Description of the task:
An exact copy of every entry is needed, without any of the pictures.

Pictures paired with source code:
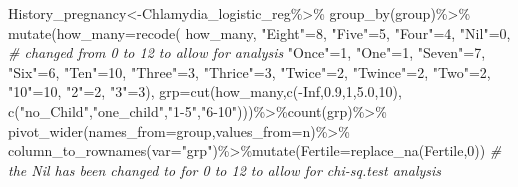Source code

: \documentclass[
]{article}
\newenvironment{Shaded}{\begin{snugshade}}{\end{snugshade}}
\newcommand{\AttributeTok}[1]{\textcolor[rgb]{0.77,0.63,0.00}{#1}}
\newcommand{\CommentTok}[1]{\textcolor[rgb]{0.56,0.35,0.01}{\textit{#1}}}
\newcommand{\ConstantTok}[1]{\textcolor[rgb]{0.00,0.00,0.00}{#1}}
\newcommand{\DecValTok}[1]{\textcolor[rgb]{0.00,0.00,0.81}{#1}}
\newcommand{\FloatTok}[1]{\textcolor[rgb]{0.00,0.00,0.81}{#1}}
\newcommand{\FunctionTok}[1]{\textcolor[rgb]{0.00,0.00,0.00}{#1}}
\newcommand{\NormalTok}[1]{#1}
\newcommand{\OtherTok}[1]{\textcolor[rgb]{0.56,0.35,0.01}{#1}}
\newcommand{\SpecialCharTok}[1]{\textcolor[rgb]{0.00,0.00,0.00}{#1}}
\newcommand{\StringTok}[1]{\textcolor[rgb]{0.31,0.60,0.02}{#1}}
\begin{document}
\begin{Shaded}
\begin{Highlighting}[]
\NormalTok{History\_pregnancy}\OtherTok{\textless{}{-}}\NormalTok{Chlamydia\_logistic\_reg}\SpecialCharTok{\%\textgreater{}\%}
 \FunctionTok{group\_by}\NormalTok{(group)}\SpecialCharTok{\%\textgreater{}\%}
  \FunctionTok{mutate}\NormalTok{(}\AttributeTok{how\_many=}\FunctionTok{recode}\NormalTok{(}
\NormalTok{    how\_many,}
    \StringTok{"Eight"}\OtherTok{=}\DecValTok{8}\NormalTok{,}
    \StringTok{"Five"}\OtherTok{=}\DecValTok{5}\NormalTok{,}
    \StringTok{"Four"}\OtherTok{=}\DecValTok{4}\NormalTok{,}
    \StringTok{"Nil"}\OtherTok{=}\DecValTok{0}\NormalTok{, }\CommentTok{\# changed from 0 to 12 to allow for analysis}
    \StringTok{"Once"}\OtherTok{=}\DecValTok{1}\NormalTok{,}
    \StringTok{"One"}\OtherTok{=}\DecValTok{1}\NormalTok{,}
    \StringTok{"Seven"}\OtherTok{=}\DecValTok{7}\NormalTok{,}
    \StringTok{"Six"}\OtherTok{=}\DecValTok{6}\NormalTok{,}
    \StringTok{"Ten"}\OtherTok{=}\DecValTok{10}\NormalTok{,}
    \StringTok{"Three"}\OtherTok{=}\DecValTok{3}\NormalTok{,}
    \StringTok{"Thrice"}\OtherTok{=}\DecValTok{3}\NormalTok{,}
    \StringTok{"Twice"}\OtherTok{=}\DecValTok{2}\NormalTok{,}
    \StringTok{"Twince"}\OtherTok{=}\DecValTok{2}\NormalTok{,}
    \StringTok{"Two"}\OtherTok{=}\DecValTok{2}\NormalTok{,}
    \StringTok{"10"}\OtherTok{=}\DecValTok{10}\NormalTok{,}
    \StringTok{"2"}\OtherTok{=}\DecValTok{2}\NormalTok{,}
    \StringTok{"3"}\OtherTok{=}\DecValTok{3}\NormalTok{),}
    \AttributeTok{grp=}\FunctionTok{cut}\NormalTok{(how\_many,}\FunctionTok{c}\NormalTok{(}\SpecialCharTok{{-}}\ConstantTok{Inf}\NormalTok{,}\FloatTok{0.9}\NormalTok{,}\DecValTok{1}\NormalTok{,}\FloatTok{5.0}\NormalTok{,}\DecValTok{10}\NormalTok{),}
    \FunctionTok{c}\NormalTok{(}\StringTok{"no\_Child"}\NormalTok{,}\StringTok{"one\_child"}\NormalTok{,}\StringTok{"1{-}5"}\NormalTok{,}\StringTok{"6{-}10"}\NormalTok{)))}\SpecialCharTok{\%\textgreater{}\%}\FunctionTok{count}\NormalTok{(grp)}\SpecialCharTok{\%\textgreater{}\%}
  \FunctionTok{pivot\_wider}\NormalTok{(}\AttributeTok{names\_from=}\NormalTok{group,}\AttributeTok{values\_from=}\NormalTok{n)}\SpecialCharTok{\%\textgreater{}\%}
  \FunctionTok{column\_to\_rownames}\NormalTok{(}\AttributeTok{var=}\StringTok{"grp"}\NormalTok{)}\SpecialCharTok{\%\textgreater{}\%}\FunctionTok{mutate}\NormalTok{(}\AttributeTok{Fertile=}\FunctionTok{replace\_na}\NormalTok{(Fertile,}\DecValTok{0}\NormalTok{))}
\CommentTok{\# the \textquotesingle{}Nil\textquotesingle{} has been changed to for 0 to 12 to allow for chi{-}sq.test analysis}


\end{Highlighting}
\end{Shaded}
\end{document}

Worked solution:
Source code

: \documentclass[
]{article}
\newenvironment{Shaded}{\begin{snugshade}}{\end{snugshade}}
\newcommand{\AttributeTok}[1]{\textcolor[rgb]{0.77,0.63,0.00}{#1}}
\newcommand{\CommentTok}[1]{\textcolor[rgb]{0.56,0.35,0.01}{\textit{#1}}}
\newcommand{\ConstantTok}[1]{\textcolor[rgb]{0.00,0.00,0.00}{#1}}
\newcommand{\DecValTok}[1]{\textcolor[rgb]{0.00,0.00,0.81}{#1}}
\newcommand{\FloatTok}[1]{\textcolor[rgb]{0.00,0.00,0.81}{#1}}
\newcommand{\FunctionTok}[1]{\textcolor[rgb]{0.00,0.00,0.00}{#1}}
\newcommand{\NormalTok}[1]{#1}
\newcommand{\OtherTok}[1]{\textcolor[rgb]{0.56,0.35,0.01}{#1}}
\newcommand{\SpecialCharTok}[1]{\textcolor[rgb]{0.00,0.00,0.00}{#1}}
\newcommand{\StringTok}[1]{\textcolor[rgb]{0.31,0.60,0.02}{#1}}
\begin{document}
\begin{Shaded}
\begin{Highlighting}[]
\NormalTok{History\_pregnancy}\OtherTok{\textless{}{-}}\NormalTok{Chlamydia\_logistic\_reg}\SpecialCharTok{\%\textgreater{}\%}
 \FunctionTok{group\_by}\NormalTok{(group)}\SpecialCharTok{\%\textgreater{}\%}
  \FunctionTok{mutate}\NormalTok{(}\AttributeTok{how\_many=}\FunctionTok{recode}\NormalTok{(}
\NormalTok{    how\_many,}
    \StringTok{"Eight"}\OtherTok{=}\DecValTok{8}\NormalTok{,}
    \StringTok{"Five"}\OtherTok{=}\DecValTok{5}\NormalTok{,}
    \StringTok{"Four"}\OtherTok{=}\DecValTok{4}\NormalTok{,}
    \StringTok{"Nil"}\OtherTok{=}\DecValTok{0}\NormalTok{, }\CommentTok{\# changed from 0 to 12 to allow for analysis}
    \StringTok{"Once"}\OtherTok{=}\DecValTok{1}\NormalTok{,}
    \StringTok{"One"}\OtherTok{=}\DecValTok{1}\NormalTok{,}
    \StringTok{"Seven"}\OtherTok{=}\DecValTok{7}\NormalTok{,}
    \StringTok{"Six"}\OtherTok{=}\DecValTok{6}\NormalTok{,}
    \StringTok{"Ten"}\OtherTok{=}\DecValTok{10}\NormalTok{,}
    \StringTok{"Three"}\OtherTok{=}\DecValTok{3}\NormalTok{,}
    \StringTok{"Thrice"}\OtherTok{=}\DecValTok{3}\NormalTok{,}
    \StringTok{"Twice"}\OtherTok{=}\DecValTok{2}\NormalTok{,}
    \StringTok{"Twince"}\OtherTok{=}\DecValTok{2}\NormalTok{,}
    \StringTok{"Two"}\OtherTok{=}\DecValTok{2}\NormalTok{,}
    \StringTok{"10"}\OtherTok{=}\DecValTok{10}\NormalTok{,}
    \StringTok{"2"}\OtherTok{=}\DecValTok{2}\NormalTok{,}
    \StringTok{"3"}\OtherTok{=}\DecValTok{3}\NormalTok{),}
    \AttributeTok{grp=}\FunctionTok{cut}\NormalTok{(how\_many,}\FunctionTok{c}\NormalTok{(}\SpecialCharTok{{-}}\ConstantTok{Inf}\NormalTok{,}\FloatTok{0.9}\NormalTok{,}\DecValTok{1}\NormalTok{,}\FloatTok{5.0}\NormalTok{,}\DecValTok{10}\NormalTok{),}
    \FunctionTok{c}\NormalTok{(}\StringTok{"no\_Child"}\NormalTok{,}\StringTok{"one\_child"}\NormalTok{,}\StringTok{"1{-}5"}\NormalTok{,}\StringTok{"6{-}10"}\NormalTok{)))}\SpecialCharTok{\%\textgreater{}\%}\FunctionTok{count}\NormalTok{(grp)}\SpecialCharTok{\%\textgreater{}\%}
  \FunctionTok{pivot\_wider}\NormalTok{(}\AttributeTok{names\_from=}\NormalTok{group,}\AttributeTok{values\_from=}\NormalTok{n)}\SpecialCharTok{\%\textgreater{}\%}
  \FunctionTok{column\_to\_rownames}\NormalTok{(}\AttributeTok{var=}\StringTok{"grp"}\NormalTok{)}\SpecialCharTok{\%\textgreater{}\%}\FunctionTok{mutate}\NormalTok{(}\AttributeTok{Fertile=}\FunctionTok{replace\_na}\NormalTok{(Fertile,}\DecValTok{0}\NormalTok{))}
\CommentTok{\# the \textquotesingle{}Nil\textquotesingle{} has been changed to for 0 to 12 to allow for chi{-}sq.test analysis}


\end{Highlighting}
\end{Shaded}
\end{document}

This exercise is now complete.